Scribbled self-portraits of famous artists, athletes to go on NYC auction block

By Ula Ilnytzky, AP
Friday, September 18, 2009

NY auction to sell famous scribbled self-portraits

NEW YORK — Self-portraits scribbled by Truman Capote, Kareem Abdul-Jabbar and other famous writers, athletes and artists that were collected by a Manhattan bookseller are going on the auction block next week.

Burt Britton’s hobby began in the mid-1960s with Norman Mailer while Britton was bartending at the legendary Village Vanguard. The author was the last customer late one night and was refusing to leave, according to the auction catalog’s notes.

“What do you want from me, kid?” Mailer repeatedly asked.

Britton says he finally handed the Pulitzer Prize writer a piece of paper and told him, “Do a self-portrait for me, drink your drink, and let’s call it a night.”

He doesn’t know why he made such a demand, but that “began all this madness” — a decades-long collection of mostly quick, ink-on-paper drawings from the famous and soon-to-be famous, Britton says in the notes.

Bloomsbury Auctions in New York will offer 213 lots of the self-portraits on Thursday. Some are crude and funny caricatures; others depict a close likeness to the subject.

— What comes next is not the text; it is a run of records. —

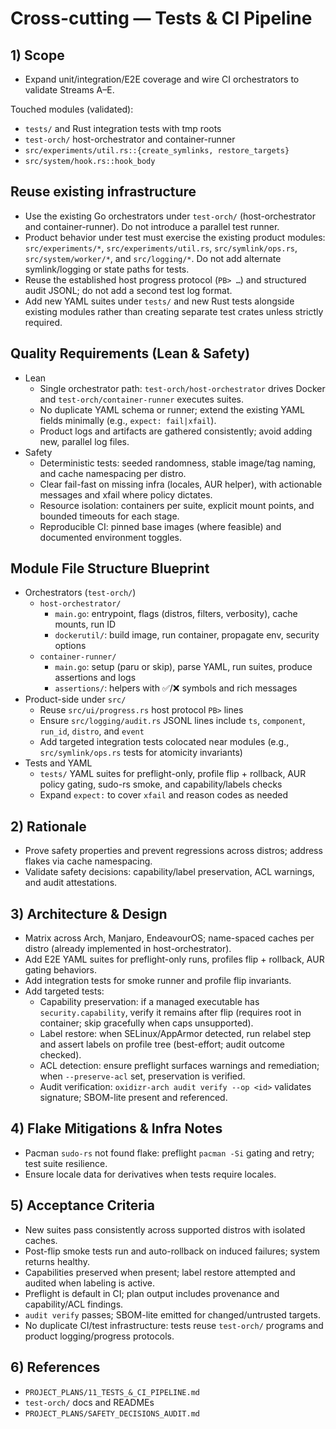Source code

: # Cross-cutting — Tests & CI Pipeline

## 1) Scope

- Expand unit/integration/E2E coverage and wire CI orchestrators to validate Streams A–E.

Touched modules (validated):

- `tests/` and Rust integration tests with tmp roots
- `test-orch/` host-orchestrator and container-runner
- `src/experiments/util.rs::{create_symlinks, restore_targets}`
- `src/system/hook.rs::hook_body`

## Reuse existing infrastructure

- Use the existing Go orchestrators under `test-orch/` (host-orchestrator and container-runner). Do not introduce a parallel test runner.
- Product behavior under test must exercise the existing product modules: `src/experiments/*`, `src/experiments/util.rs`, `src/symlink/ops.rs`, `src/system/worker/*`, and `src/logging/*`. Do not add alternate symlink/logging or state paths for tests.
- Reuse the established host progress protocol (`PB> …`) and structured audit JSONL; do not add a second test log format.
- Add new YAML suites under `tests/` and new Rust tests alongside existing modules rather than creating separate test crates unless strictly required.

## Quality Requirements (Lean & Safety)

- Lean
  - Single orchestrator path: `test-orch/host-orchestrator` drives Docker and `test-orch/container-runner` executes suites.
  - No duplicate YAML schema or runner; extend the existing YAML fields minimally (e.g., `expect: fail|xfail`).
  - Product logs and artifacts are gathered consistently; avoid adding new, parallel log files.
- Safety
  - Deterministic tests: seeded randomness, stable image/tag naming, and cache namespacing per distro.
  - Clear fail-fast on missing infra (locales, AUR helper), with actionable messages and xfail where policy dictates.
  - Resource isolation: containers per suite, explicit mount points, and bounded timeouts for each stage.
  - Reproducible CI: pinned base images (where feasible) and documented environment toggles.

## Module File Structure Blueprint

- Orchestrators (`test-orch/`)
  - `host-orchestrator/`
    - `main.go`: entrypoint, flags (distros, filters, verbosity), cache mounts, run ID
    - `dockerutil/`: build image, run container, propagate env, security options
  - `container-runner/`
    - `main.go`: setup (paru or skip), parse YAML, run suites, produce assertions and logs
    - `assertions/`: helpers with ✅/❌ symbols and rich messages
- Product-side under `src/`
  - Reuse `src/ui/progress.rs` host protocol `PB>` lines
  - Ensure `src/logging/audit.rs` JSONL lines include `ts`, `component`, `run_id`, `distro`, and `event`
  - Add targeted integration tests colocated near modules (e.g., `src/symlink/ops.rs` tests for atomicity invariants)
- Tests and YAML
  - `tests/` YAML suites for preflight-only, profile flip + rollback, AUR policy gating, sudo-rs smoke, and capability/labels checks
  - Expand `expect:` to cover `xfail` and reason codes as needed

## 2) Rationale

- Prove safety properties and prevent regressions across distros; address flakes via cache namespacing.
- Validate safety decisions: capability/label preservation, ACL warnings, and audit attestations.

## 3) Architecture & Design

- Matrix across Arch, Manjaro, EndeavourOS; name-spaced caches per distro (already implemented in host-orchestrator).
- Add E2E YAML suites for preflight-only runs, profiles flip + rollback, AUR gating behaviors.
- Add integration tests for smoke runner and profile flip invariants.
- Add targeted tests:
  - Capability preservation: if a managed executable has `security.capability`, verify it remains after flip (requires root in container; skip gracefully when caps unsupported).
  - Label restore: when SELinux/AppArmor detected, run relabel step and assert labels on profile tree (best-effort; audit outcome checked).
  - ACL detection: ensure preflight surfaces warnings and remediation; when `--preserve-acl` set, preservation is verified.
  - Audit verification: `oxidizr-arch audit verify --op <id>` validates signature; SBOM-lite present and referenced.

## 4) Flake Mitigations & Infra Notes

- Pacman `sudo-rs` not found flake: preflight `pacman -Si` gating and retry; test suite resilience.
- Ensure locale data for derivatives when tests require locales.

## 5) Acceptance Criteria

- New suites pass consistently across supported distros with isolated caches.
- Post-flip smoke tests run and auto-rollback on induced failures; system returns healthy.
- Capabilities preserved when present; label restore attempted and audited when labeling is active.
- Preflight is default in CI; plan output includes provenance and capability/ACL findings.
- `audit verify` passes; SBOM-lite emitted for changed/untrusted targets.
- No duplicate CI/test infrastructure: tests reuse `test-orch/` programs and product logging/progress protocols.

## 6) References

- `PROJECT_PLANS/11_TESTS_&_CI_PIPELINE.md`
- `test-orch/` docs and READMEs
- `PROJECT_PLANS/SAFETY_DECISIONS_AUDIT.md`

Mailer’s abstract angular profile with curly hair is expected to bring $2,000 to $3,000.

“Rarely do you get to see authors looking inward this way and expressing themselves in drawings, let alone making portraits of themselves,” said Bloomsbury rare books and manuscript specialist Peter Costanzo.

Also interesting, he said, are the sketches by artists and photographers who identified themselves with the tools of their trade. Photographer Andre Kertesz, for example, drew himself as a camera with a single human eye and inscribed it, “I am the camera.”

Britton’s later jobs at Strand Book Store in Lower Manhattan, where he was vice president for 10 years, and Books & Company on Madison Avenue as co-owner both afforded him opportunities to meet celebrated authors.

Capote, the author of such classics as “In Cold Blood” and “Breakfast at Tiffany’s” depicted himself with a perfectly round face, round eyeglasses and one line for the nose and another for the lips. It’s estimated at $2,500 to $3,500.

The sketch by Abdul-Jabbar — a simple stick figure — was obtained when the basketball great was still in high school but already a legend then known as Lew Alcindor.

Abdul-Jabbar was in line at the Vanguard, Britton says, on a night when he was working the door.

“I told him to forget the line and go around to the back door,” says Britton. He concedes that Abdul-Jabbar was “a bit underage” so he told him that his price of admission would be a self-portrait. It’s estimated to sell for $400 to $600.